I'm in the process of teaching my youngest son how to drive, and one of the things I'm trying to teach him is to always be scanning the road ahead.
For example, I try to explain how he can't just focus on the green light ahead -- he has to be on the lookout for the idiot who is going to pull in front of him or the driver who suddenly decides to come to a dead stop to let a rabbit hop across the road.
I'm trying to also teach him to be aware of road signs. Going the wrong speed, or failing to spot a "dead end" sign can cause him considerable trouble, I tell him. (This is where I get a lot of eye rolling -- a key component of any parent teaching a child to drive.)
But being able to spot trouble ahead is also a key ingredient for any career. I know that in the last few years most workers have been unable to do anything but just survive -- taking on the work of others who have been laid off, or accepting jobs that required twice the work for half the pay.
Still, things are getting better and employers are hiring. It's time to take a look around and consider whether you career is about to run off in a ditch, or stagnating. Is it time for you to start plotting your next job? Here are some key points to consider:
1. The nasty office politics make you want to scream. Backbiting and snide remarks are running rampant, and morale is in the toilet. Everyone blames everyone else, and little work gets done because there's too much bickering over who left the break room a mess or who didn't get a promotion. Without teamwork and collaboration, your career can come to a grinding halt.
2. You've become the invisible department. You hear about company news third hand, your boss has taken to hiding behind closed doors and no new projects are scheduled. If your department isn't making money, it's safe to say your entire team is in jeopardy.
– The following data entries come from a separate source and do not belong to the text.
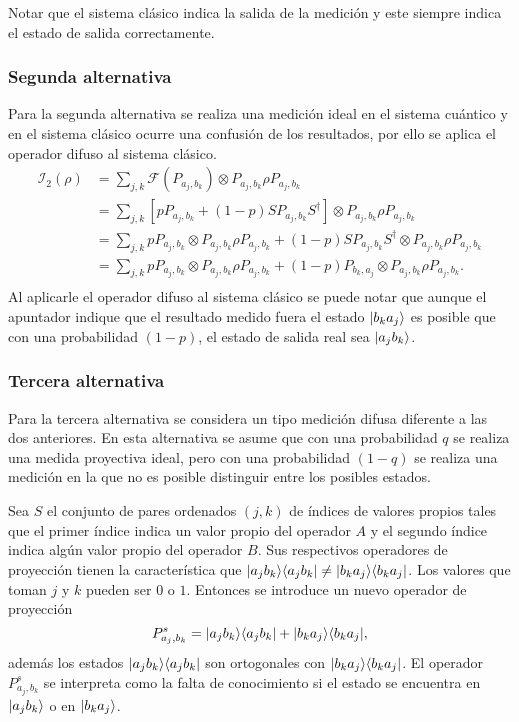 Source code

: Notar que el sistema clásico indica la salida de la medición y este siempre indica el estado de salida correctamente.

\subsubsection{Segunda alternativa}
Para la segunda alternativa se realiza una medición ideal en el sistema cuántico y en el sistema clásico ocurre una confusión de los resultados, por ello se aplica el operador difuso al sistema clásico. \begin{equation}
    \begin{split}
        \mathcal{I}_2(\rho)&=\sum_{j,k}\mathcal{F}(P_{a_j,b_k})\otimes P_{a_j,b_k} \rho P_{a_j,b_k}\\
        &=\sum_{j,k}[pP_{a_j,b_k}+(1-p)SP_{a_j,b_k}S^\dagger]\otimes P_{a_j,b_k} \rho P_{a_j,b_k}\\
        &=\sum_{j,k} pP_{a_j,b_k} \otimes P_{a_j,b_k} \rho P_{a_j,b_k}+(1-p)SP_{a_j,b_k}S^\dagger\otimes P_{a_j,b_k} \rho P_{a_j,b_k}\\
        &=\sum_{j,k} pP_{a_j,b_k} \otimes P_{a_j,b_k} \rho P_{a_j,b_k}+(1-p)P_{b_k,a_j}\otimes P_{a_j,b_k} \rho P_{a_j,b_k}.\\
    \end{split}
\end{equation} 
Al aplicarle el operador difuso al sistema clásico se puede notar que aunque el apuntador indique que el resultado medido fuera el estado $|b_k a_j\rangle$ es posible que con una probabilidad $(1-p)$, el estado de salida real sea $|a_j b_k\rangle$.



\subsubsection{Tercera alternativa}
Para la tercera alternativa se considera un tipo medición difusa diferente a las dos anteriores. En esta alternativa se asume que con una probabilidad $q$ se realiza una medida proyectiva ideal, pero con una probabilidad $(1-q)$ se realiza una medición en la que no es posible distinguir entre los posibles estados.


Sea $S$ el conjunto de pares ordenados $(j,k)$ de índices de  valores propios tales que el primer índice indica un valor propio del operador $A$ y el segundo índice indica algún valor propio del operador $B$. Sus respectivos operadores de proyección tienen la característica que  $|a_j b_k \rangle \langle a_j b_k|\ne|b_k a_j \rangle \langle b_k a_j |$. Los valores que toman $j$ y $k$ pueden ser $0$ o $1$. Entonces se introduce un nuevo operador de proyección \[P^{s}_{a_j,b_k}=|a_j b_k\rangle \langle a_j b_k|+|b_k a_j\rangle \langle b_k a_j|,\] además los estados $|a_j b_k\rangle \langle a_j b_k|$ son ortogonales con $|b_k a_j\rangle \langle b_k a_j|$. El operador $P^s_{a_j,b_k}$ se interpreta como la falta de conocimiento si el estado se encuentra en $|a_j b_k\rangle$ o en $|b_k a_j\rangle$.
Dust off that resume.
3. You have tread marks on your back. If you've been passed over for more than a couple of promotions or continually denied interesting or top-priority projects, you might be in trouble. If people you helped train are already moving ahead of you, then it's clear the company has little interest in your development. Start networking with others in your industry to find out what are the most desired skills and then take some classes if you lack them. This will help you when it comes time to find that next rung on the career ladder.
4. You're bored spitless. If you want to grow a career, you've got to feel challenged. Request new assignments or training from your employer. If that doesn't happen, it may be time to move on to a company that appreciates a go-getter.
What are some others signs it may be time to take the next step in your career?